Write Where It Hurts,
That’s what they say, isn’t it?
After all, with hurt comes emotions, buckets full of them. Raining, no, pouring down, enough to fill oceans. Oceans filled with these waves, all carrying different feelings, different thoughts, different emotions… and worst of all, different kinds of hurt. One after the other they begin to consume you, just when you come up for air the next one hits, followed by another, and another. Crashing down on top of you, weighing you down, no, holding you down.
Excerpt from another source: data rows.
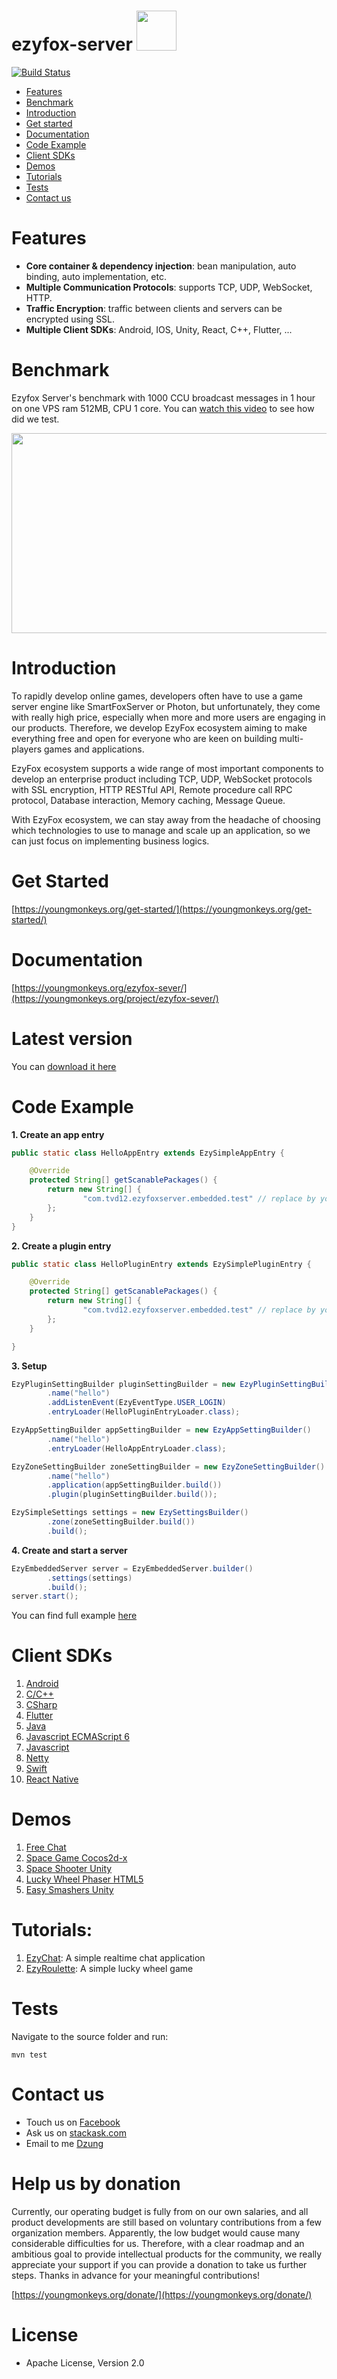 
# ezyfox-server <img src="https://github.com/youngmonkeys/ezyfox-server/blob/master/logo.png" width="64" />

[![Build Status](https://travis-ci.org/youngmonkeys/ezyfox-server.svg?branch=master)](https://travis-ci.org/youngmonkeys/ezyfox-server)

* [Features](#features)
* [Benchmark](#benchmark)
* [Introduction](#introduction)
* [Get started](#get-started)
* [Documentation](#documentation)
* [Code Example](#code-example)
* [Client SDKs](#client-sdks)
* [Demos](#demos)
* [Tutorials](#tutorials)
* [Tests](#tests)
* [Contact us](#contact-us)

# Features

* **Core container & dependency injection**: bean manipulation, auto binding, auto implementation, etc.
* **Multiple Communication Protocols**: supports TCP, UDP, WebSocket, HTTP.
* **Traffic Encryption**: traffic between clients and servers can be encrypted using SSL.
* **Multiple Client SDKs**: Android, IOS, Unity, React, C++, Flutter, ...

# Benchmark

Ezyfox Server's benchmark with 1000 CCU broadcast messages in 1 hour on one VPS ram 512MB, CPU 1 core. You can [watch this video](https://youtu.be/TiSLOWIid5o) to see how did we test.

<img src="https://github.com/youngmonkeys/ezyfox-server/blob/master/images/ezyfox_1h.png" width="747" height="320" />

# Introduction

To rapidly develop online games, developers often have to use a game server engine like SmartFoxServer or Photon, but unfortunately, they come with really high price, especially when more and more users are engaging in our products. Therefore, we develop EzyFox ecosystem aiming to make everything free and open for everyone who are keen on building multi-players games and applications.

EzyFox ecosystem supports a wide range of most important components to develop an enterprise product including TCP, UDP, WebSocket protocols with SSL encryption, HTTP RESTful API, Remote procedure call RPC protocol, Database interaction, Memory caching, Message Queue. 

With EzyFox ecosystem, we can stay away from the headache of choosing which technologies to use to manage and scale up an application, so we can just focus on implementing business logics.

# Get Started

[https://youngmonkeys.org/get-started/](https://youngmonkeys.org/get-started/)

# Documentation

[https://youngmonkeys.org/ezyfox-sever/](https://youngmonkeys.org/project/ezyfox-sever/)

# Latest version

You can [download it here](https://resources.tvd12.com/)

# Code Example

**1. Create an app entry**

```java
public static class HelloAppEntry extends EzySimpleAppEntry {

    @Override
    protected String[] getScanablePackages() {
        return new String[] {
                "com.tvd12.ezyfoxserver.embedded.test" // replace by your package
        };
    }
}
```

**2. Create a plugin entry**

```java
public static class HelloPluginEntry extends EzySimplePluginEntry {

    @Override
    protected String[] getScanablePackages() {
        return new String[] {
                "com.tvd12.ezyfoxserver.embedded.test" // replace by your package
        };
    }

}
```

**3. Setup**

```java
EzyPluginSettingBuilder pluginSettingBuilder = new EzyPluginSettingBuilder()
        .name("hello")
        .addListenEvent(EzyEventType.USER_LOGIN)
        .entryLoader(HelloPluginEntryLoader.class);

EzyAppSettingBuilder appSettingBuilder = new EzyAppSettingBuilder()
        .name("hello")
        .entryLoader(HelloAppEntryLoader.class);

EzyZoneSettingBuilder zoneSettingBuilder = new EzyZoneSettingBuilder()
        .name("hello")
        .application(appSettingBuilder.build())
        .plugin(pluginSettingBuilder.build());

EzySimpleSettings settings = new EzySettingsBuilder()
        .zone(zoneSettingBuilder.build())
        .build();
```

**4. Create and start a server**

```java
EzyEmbeddedServer server = EzyEmbeddedServer.builder()
        .settings(settings)
        .build();
server.start();
```

You can find full example [here](https://youngmonkeys.org/use-embedded-server/)

# Client SDKs

1.  [Android](https://github.com/youngmonkeys/ezyfox-server-android-client)
2.  [C/C++](https://github.com/youngmonkeys/ezyfox-server-cpp-client)
3.  [CSharp](https://github.com/youngmonkeys/ezyfox-server-csharp-client)
4.  [Flutter](https://github.com/youngmonkeys/ezyfox-server-flutter-client)
5.  [Java](https://github.com/youngmonkeys/ezyfox-server-java-client)
6.  [Javascript ECMAScript 6](https://github.com/youngmonkeys/ezyfox-server-es6-client)
7.  [Javascript](https://github.com/youngmonkeys/ezyfox-server-js-client)
8.  [Netty](https://github.com/youngmonkeys/ezyfox-server-netty-client)
9.  [Swift](https://github.com/youngmonkeys/ezyfox-server-swift-client)
10. [React Native](https://github.com/youngmonkeys/ezyfox-react-native-client)

# Demos

1. [Free Chat](https://youngmonkeys.org/asset/freechat/)
2. [Space Game Cocos2d-x](https://youngmonkeys.org/asset/space-game/)
3. [Space Shooter Unity](https://youngmonkeys.org/asset/space-shooter/)
4. [Lucky Wheel Phaser HTML5](https://youngmonkeys.org/asset/lucky-wheel/)
5. [Easy Smashers Unity](https://github.com/vu-luong/EzySmashers)

# Tutorials:

1. [EzyChat](https://youtube.com/playlist?list=PLlZavoxtKE1IfKY7ohkLLyv6YkHMkvH6G): A simple realtime chat application
1. [EzyRoulette](https://youtube.com/playlist?list=PLlZavoxtKE1LD6qI87wp3YjLGzL8rMbSG): A simple lucky wheel game

# Tests

Navigate to the source folder and run:
```
mvn test
```

# Contact us

- Touch us on [Facebook](https://www.facebook.com/youngmonkeys.org)
- Ask us on [stackask.com](https://stackask.com)
- Email to me [Dzung](mailto:itprono3@gmail.com)

# Help us by donation

Currently, our operating budget is fully from on our own salaries, and all product developments are still based on voluntary contributions from a few organization members. Apparently, the low budget would cause many considerable difficulties for us. Therefore, with a clear roadmap and an ambitious goal to provide intellectual products for the community, we really appreciate your support if you can provide a donation to take us further steps. Thanks in advance for your meaningful contributions!

[https://youngmonkeys.org/donate/](https://youngmonkeys.org/donate/)

# License

- Apache License, Version 2.0
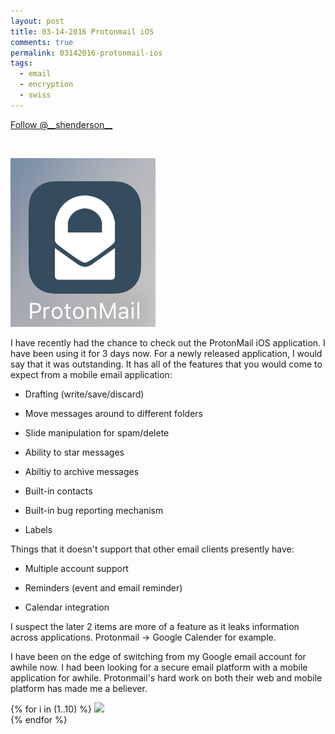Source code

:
 ```yaml
---
layout: post
title: 03-14-2016 Protonmail iOS
comments: true
permalink: 03142016-protonmail-ios
tags:
  - email
  - encryption
  - swiss
---
```


<div><!-- <a href="https://twitter.com/share" class="twitter-share-button" data-via="__shenderson__">Tweet</a> --><a class="twitter-follow-button" data-show-count="false" href="https://twitter.com/__shenderson__">Follow @__shenderson__</a> <script>!function(d,s,id){var js,fjs=d.getElementsByTagName(s)[0],p=/^http:/.test(d.location)?'http':'https';if(!d.getElementById(id)){js=d.createElement(s);js.id=id;js.src=p+'://platform.twitter.com/widgets.js';fjs.parentNode.insertBefore(js,fjs);}}(document, 'script', 'twitter-wjs');</script></div>

<script>!function(d,s,id){var js,fjs=d.getElementsByTagName(s)[0];if(!d.getElementById(id)){js=d.createElement(s);js.id=id;js.src="//platform.twitter.com/widgets.js";fjs.parentNode.insertBefore(js,fjs);}}(document,"script","twitter-wjs");</script>

&nbsp;

![](/assets/protonmail/protonmail-icon.png)

I have recently had the chance to check out the ProtonMail iOS application.  I have been using it for 3 days now.  For a newly released application, I would say that it was outstanding.  It has all of the features that you would come to expect from a mobile email application:

  * Drafting (write/save/discard)

  * Move messages around to different folders

  * Slide manipulation for spam/delete

  * Ability to star messages

  * Abiltiy to archive messages

  * Built-in contacts

  * Built-in bug reporting mechanism

  * Labels

 Things that it doesn't support that other email clients presently have:

  * Multiple account support

  * Reminders (event and email reminder)

  * Calendar integration

I suspect the later 2 items are more of a feature as it leaks information across applications. Protonmail -> Google Calender for example.

I have been on the edge of switching from my Google email account for awhile now.  I had been looking for a secure email platform with a mobile application for awhile.  Protonmail's hard work on both their web and mobile platform has made me a believer.

{% for i in (1..10) %}
<img src="assets/protonmail/{{ i }}.jpg"><br>
{% endfor %}

&nbsp;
Waves filling every aching part of your body with the worst kinds of pain, the kind that buries itself in your bones, the kind that you can never shake. So you begin to write, after all that’s what they say, write where it hurts, its meant to help, so here I am trying it. I am writing where it hurts, I am writing about every single wave that’s knocking me back, every wave that’s consuming me and filling my body with so much pain.
Yet, I still feel like I’m drowning, maybe it’s just me, or maybe its not as simple as they say it is. At the end of the day there’s always exceptions to the rule, so I ask this, one simple question~
What happens when it all hurts?
When every single part of your body aches, as you try to crawl inside yourself in an attempt to shudder the pain, as you take a blade to your skin in an attempt to erase the pain, as you fill oceans with tears trying to erase the pain that has become you. Attempt after attempt, failure after failure.
So here we stand,
All here to write our own stories, our own forms of ‘hurt’, in an attempt to express ourselves, to get something off our chest, to ease that aching feeling inside of us. We are all just writing where it hurts, because that’s the only way we know how to cope, but what happens when that isn’t enough, when you’ve written books full of hurt and come back with more pain than ever before.
What happens when writing isn’t enough?
What happens when the pain hits you like an ocean?
What happens when the waves begin dragging you down?
What happens when you run out of air?
And most importantly,
What the hell happens when it all hurts?